Started in Dublin, went out the Canyon where there was a sad roadside memorial for someone next to the freeway, lots of roses and other flowers in a big display. Couple hundred meters later and I got a FLAT from a ROSE THORN. So, I hope none of my blog readers ever has occasion to lay flowers on such a site, but if you do... make 'em daisies or something. It's been a bad week for flats - two flats on Wednesday without riding a single stroke, then none of the fixes didn't hold, then this one today. My "needs a patch" pile 'o tubes is getting big.
So by the time I got to the first meet-up spot in Union City or someplace, the first riders were just leaving so I didn't stop and went with them. One by one they fell back but I stayed with the fastest guy all the way through Redwood and Pinehurst and then to the park in Moraga.
Then we did the Blvd all the way back to Dublin. 44 miles, pretty fun, nice change of pace for a holiday weekend.
CoCo Times wrote an article about the Diablo stage of the AToC. Here's the LINK, but I'm pasting the whole text because they don't archive their stuff sometimes.
Amgen Tour's Mount Diablo visit organizers hope for repeat
By Denis Cuff
Contra Costa Times
Posted: 05/21/2012 09:51:24 AM PDT
Updated: 05/21/2012 09:51:54 AM PDT
The first visit to Mount Diablo by American's most prestigious bike race attracted thousands of fans and favorable reviews -- so much so, that it looks like the Amgen Tour of California could return to this iconic slope.
The May 15 crowds were so big, enthusiastic and well managed that there is a "good chance" the race could come back to Mount Diablo State Park, the Amgen race director said.

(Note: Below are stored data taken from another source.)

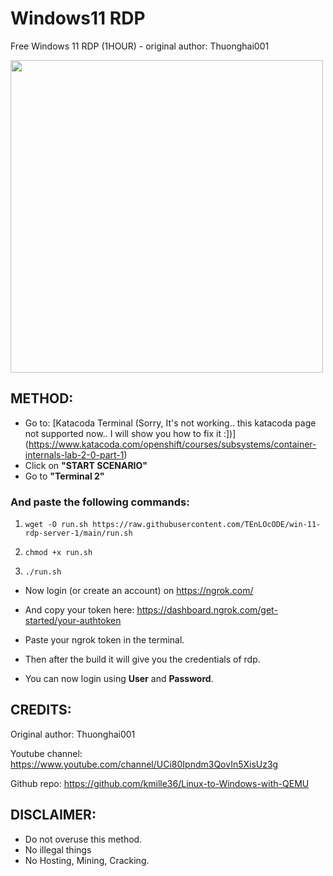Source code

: # Windows11 RDP
Free Windows 11 RDP (1HOUR) - original author: Thuonghai001

<img src="https://i.imgur.com/1QZfKzC.png" width="500" />

## METHOD:

- Go to: [Katacoda Terminal (Sorry, It's not working.. this katacoda page not supported now.. I will show you how to fix it :])](https://www.katacoda.com/openshift/courses/subsystems/container-internals-lab-2-0-part-1)
- Click on **"START SCENARIO"**
- Go to **"Terminal 2"**

### And paste the following commands:

1. `wget -O run.sh https://raw.githubusercontent.com/TEnLOcODE/win-11-rdp-server-1/main/run.sh`

2. `chmod +x run.sh`

3. `./run.sh`

- Now login (or create an account) on https://ngrok.com/ 

- And copy your token here: https://dashboard.ngrok.com/get-started/your-authtoken

- Paste your ngrok token in the terminal.
- Then after the build it will give you the credentials of rdp.
- You can now login using **User** and **Password**.

## CREDITS:
Original author: Thuonghai001

Youtube channel: https://www.youtube.com/channel/UCi80Ipndm3QovIn5XisUz3g

Github repo: https://github.com/kmille36/Linux-to-Windows-with-QEMU

## DISCLAIMER:
 - Do not overuse this method.
 - No illegal things
 - No Hosting, Mining, Cracking.


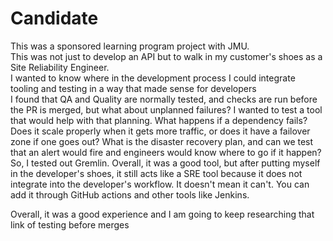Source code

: # Candidate

This was a sponsored learning program project with JMU.<br>
This was not just to develop an API but to walk in my customer's shoes as a Site Reliability Engineer.<br>
I wanted to know where in the development process I could integrate tooling and testing in a way that made sense for developers<br>
I found that QA and Quality are normally tested, and checks are run before the PR is merged, but what about unplanned failures?
I wanted to test a tool that would help with that planning. What happens if a dependency fails? Does it scale properly when it gets more traffic, or does it have a failover zone if one goes out? What is the disaster recovery plan, and can we test that an alert would fire and engineers would know where to go if it happen?
So, I tested out Gremlin. Overall, it was a good tool, but after putting myself in the developer's shoes, it still acts like a SRE tool because it does not integrate into the developer's workflow. It doesn't mean it can't. You can add it through GitHub actions and other tools like Jenkins.<br>

Overall, it was a good experience and I am going to keep researching that link of testing before merges 
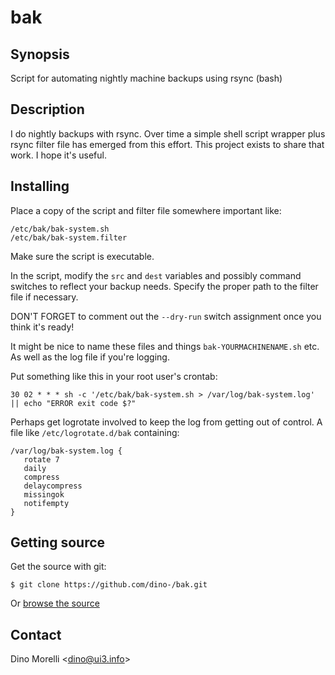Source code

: # bak


## Synopsis

Script for automating nightly machine backups using rsync (bash)


## Description

I do nightly backups with rsync. Over time a simple shell script wrapper plus rsync filter file has emerged from this effort. This project exists to share that work. I hope it's useful.


## Installing

Place a copy of the script and filter file somewhere important like:

    /etc/bak/bak-system.sh
    /etc/bak/bak-system.filter

Make sure the script is executable.

In the script, modify the `src` and `dest` variables and possibly command switches to reflect your backup needs. Specify the proper path to the filter file if necessary.

DON'T FORGET to comment out the `--dry-run` switch assignment once you think it's ready!

It might be nice to name these files and things `bak-YOURMACHINENAME.sh` etc. As well as the log file if you're logging.

Put something like this in your root user's crontab:

    30 02 * * * sh -c '/etc/bak/bak-system.sh > /var/log/bak-system.log' || echo "ERROR exit code $?"

Perhaps get logrotate involved to keep the log from getting out of control. A file like `/etc/logrotate.d/bak` containing:

    /var/log/bak-system.log {
       rotate 7
       daily
       compress
       delaycompress
       missingok
       notifempty
    }


## Getting source

Get the source with git:

    $ git clone https://github.com/dino-/bak.git

Or [browse the source](https://github.com/dino-/scripts)


## Contact

Dino Morelli <[dino@ui3.info](mailto:dino@ui3.info)>
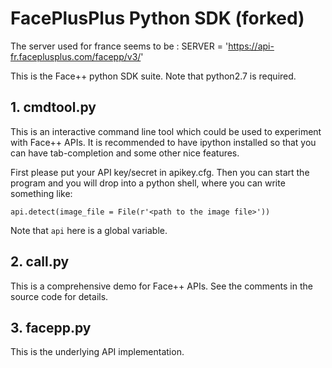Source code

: # FacePlusPlus Python SDK (forked)

The server used for france seems to be :
SERVER = 'https://api-fr.faceplusplus.com/facepp/v3/'

This is the Face++ python SDK suite. Note that python2.7 is required.

## 1. cmdtool.py
This is an interactive command line tool which could be used to experiment
with Face++ APIs. It is recommended to have ipython installed so that you can
have tab-completion and some other nice features.

First please put your API key/secret in apikey.cfg. Then you can start the program
and you will drop into a python shell, where you can write something like:

    api.detect(image_file = File(r'<path to the image file>'))

Note that `api` here is a global variable.

## 2. call.py
This is a comprehensive demo for Face++ APIs. See the comments in the source
code for details.

## 3. facepp.py

This is the underlying API implementation.
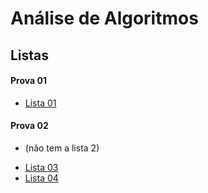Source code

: # Análise de Algoritmos

## Listas

#### Prova 01
* [Lista 01](aa_files/listas/01/lista01AA.pdf)

#### Prova 02

* (não tem a lista 2)
<!--* [Lista 02](aa_files/listas/02/lista02AA.pdf)-->
* [Lista 03](aa_files/listas/03/lista03AA.pdf)
* [Lista 04](aa_files/listas/04/lista04AA.pdf)
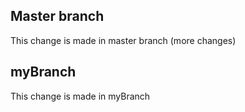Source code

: ## Master branch
This change is made in master branch (more changes)

## myBranch
This change is made in myBranch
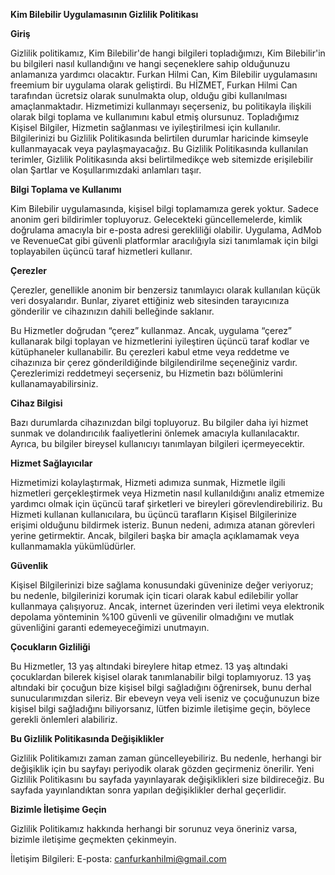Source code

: **Kim Bilebilir Uygulamasının Gizlilik Politikası**

**Giriş**

Gizlilik politikamız, Kim Bilebilir'de hangi bilgileri topladığımızı, Kim Bilebilir'in bu bilgileri nasıl kullandığını ve hangi seçeneklere sahip olduğunuzu anlamanıza yardımcı olacaktır. Furkan Hilmi Can, Kim Bilebilir uygulamasını freemium bir uygulama olarak geliştirdi. Bu HİZMET, Furkan Hilmi Can tarafından ücretsiz olarak sunulmakta olup, olduğu gibi kullanılması amaçlanmaktadır. Hizmetimizi kullanmayı seçerseniz, bu politikayla ilişkili olarak bilgi toplama ve kullanımını kabul etmiş olursunuz. Topladığımız Kişisel Bilgiler, Hizmetin sağlanması ve iyileştirilmesi için kullanılır. Bilgilerinizi bu Gizlilik Politikasında belirtilen durumlar haricinde kimseyle kullanmayacak veya paylaşmayacağız. Bu Gizlilik Politikasında kullanılan terimler, Gizlilik Politikasında aksi belirtilmedikçe web sitemizde erişilebilir olan Şartlar ve Koşullarımızdaki anlamları taşır.

**Bilgi Toplama ve Kullanımı**

Kim Bilebilir uygulamasında, kişisel bilgi toplamamıza gerek yoktur. Sadece anonim geri bildirimler topluyoruz. Gelecekteki güncellemelerde, kimlik doğrulama amacıyla bir e-posta adresi gerekliliği olabilir. Uygulama, AdMob ve RevenueCat gibi güvenli platformlar aracılığıyla sizi tanımlamak için bilgi toplayabilen üçüncü taraf hizmetleri kullanır.

**Çerezler**

Çerezler, genellikle anonim bir benzersiz tanımlayıcı olarak kullanılan küçük veri dosyalarıdır. Bunlar, ziyaret ettiğiniz web sitesinden tarayıcınıza gönderilir ve cihazınızın dahili belleğinde saklanır.

Bu Hizmetler doğrudan “çerez” kullanmaz. Ancak, uygulama “çerez” kullanarak bilgi toplayan ve hizmetlerini iyileştiren üçüncü taraf kodlar ve kütüphaneler kullanabilir. Bu çerezleri kabul etme veya reddetme ve cihazınıza bir çerez gönderildiğinde bilgilendirilme seçeneğiniz vardır. Çerezlerimizi reddetmeyi seçerseniz, bu Hizmetin bazı bölümlerini kullanamayabilirsiniz.

**Cihaz Bilgisi**

Bazı durumlarda cihazınızdan bilgi topluyoruz. Bu bilgiler daha iyi hizmet sunmak ve dolandırıcılık faaliyetlerini önlemek amacıyla kullanılacaktır. Ayrıca, bu bilgiler bireysel kullanıcıyı tanımlayan bilgileri içermeyecektir.

**Hizmet Sağlayıcılar**

Hizmetimizi kolaylaştırmak, Hizmeti adımıza sunmak, Hizmetle ilgili hizmetleri gerçekleştirmek veya Hizmetin nasıl kullanıldığını analiz etmemize yardımcı olmak için üçüncü taraf şirketleri ve bireyleri görevlendirebiliriz. Bu Hizmeti kullanan kullanıcılara, bu üçüncü tarafların Kişisel Bilgilerinize erişimi olduğunu bildirmek isteriz. Bunun nedeni, adımıza atanan görevleri yerine getirmektir. Ancak, bilgileri başka bir amaçla açıklamamak veya kullanmamakla yükümlüdürler.

**Güvenlik**

Kişisel Bilgilerinizi bize sağlama konusundaki güveninize değer veriyoruz; bu nedenle, bilgilerinizi korumak için ticari olarak kabul edilebilir yollar kullanmaya çalışıyoruz. Ancak, internet üzerinden veri iletimi veya elektronik depolama yönteminin %100 güvenli ve güvenilir olmadığını ve mutlak güvenliğini garanti edemeyeceğimizi unutmayın.

**Çocukların Gizliliği**

Bu Hizmetler, 13 yaş altındaki bireylere hitap etmez. 13 yaş altındaki çocuklardan bilerek kişisel olarak tanımlanabilir bilgi toplamıyoruz. 13 yaş altındaki bir çocuğun bize kişisel bilgi sağladığını öğrenirsek, bunu derhal sunucularımızdan sileriz. Bir ebeveyn veya veli iseniz ve çocuğunuzun bize kişisel bilgi sağladığını biliyorsanız, lütfen bizimle iletişime geçin, böylece gerekli önlemleri alabiliriz.

**Bu Gizlilik Politikasında Değişiklikler**

Gizlilik Politikamızı zaman zaman güncelleyebiliriz. Bu nedenle, herhangi bir değişiklik için bu sayfayı periyodik olarak gözden geçirmeniz önerilir. Yeni Gizlilik Politikasını bu sayfada yayınlayarak değişiklikleri size bildireceğiz. Bu sayfada yayınlandıktan sonra yapılan değişiklikler derhal geçerlidir.

**Bizimle İletişime Geçin**

Gizlilik Politikamız hakkında herhangi bir sorunuz veya öneriniz varsa, bizimle iletişime geçmekten çekinmeyin.

İletişim Bilgileri: E-posta: canfurkanhilmi@gmail.com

"The community was very supportive. If they want us back, we would consider it," said Jim Birrell, director of the Amgen Tour of California. "It was great to have such a dramatic climb early in the race."
On day three of the eight-day race, bikers made up a race route that climbed nearly 2,200 feet up the 3,848-foot mountain challenged the pro racers athletically and state park operators logistically.
The only two roads into the park near Danville and Walnut Creek are steep, narrow and winding -- the type of difficult rural course familiar to Tour de France fans but not most American cycling fans.
Still, Roland Gaebert, the Mt. Diablo park superintendent, said the race went well.
"We would like to have the race come back," Gaebert said. "Mount Diablo is such an iconic place for cycling. "
Gaebert said perhaps 7,000 to 10,000 fans watched the race inside or just outside the state park, although no one has a precise count. Perhaps as many as 1,000 cyclists watched from the race high point -- the Junction ranger station -- where cyclists began their descent, race fans estimated.
Park officials estimate that 7,000 people entered park entrance road gates and hundreds or perhaps thousands of others watched the race from outside the gates or entered the park on foot or with mountain bikes on dirt trails, Gaebert said.
"People were well behaved," he said. "They even took out their own trash."
Gaebert and some cycling fans agreed more could have been done to slow down cars and bicyclists speeding downhill after the race.
"A few announcements and maybe warning signs would have helped," said Geoff Landon, a Danville cyclist and amateur racer. "There was a bit too many cars passing bikes and way too many bikes passing cars on the way out for my taste."
Gaebert said park rangers and volunteers made efforts to slow down the descending cars and cyclists, but he added that more might be done if the race returns.
Installing speed bumps at entry kiosks might help, he added.
"It's a learning experience doing this the first time," Gaebert said. "We're conducting a review to see if there are things we can do better."
Two people skinned their knees in spills from bicycles, but no race fans were seriously injured, he added.
Long after the race was over Tuesday, two park visitors were injured when their vehicle skidded off a park road and rolled down a hill. The passenger was airlifted to a hospital with nonlife-threatening injuries, park officials said.
Race fans grumbled that bathrooms at the Junction ranger station were closed to the hundreds of people there.
The restroom capacity was overwhelmed by the crowds, Gaebert said, and chemical toilets likely would be trucked in if Amgen returns.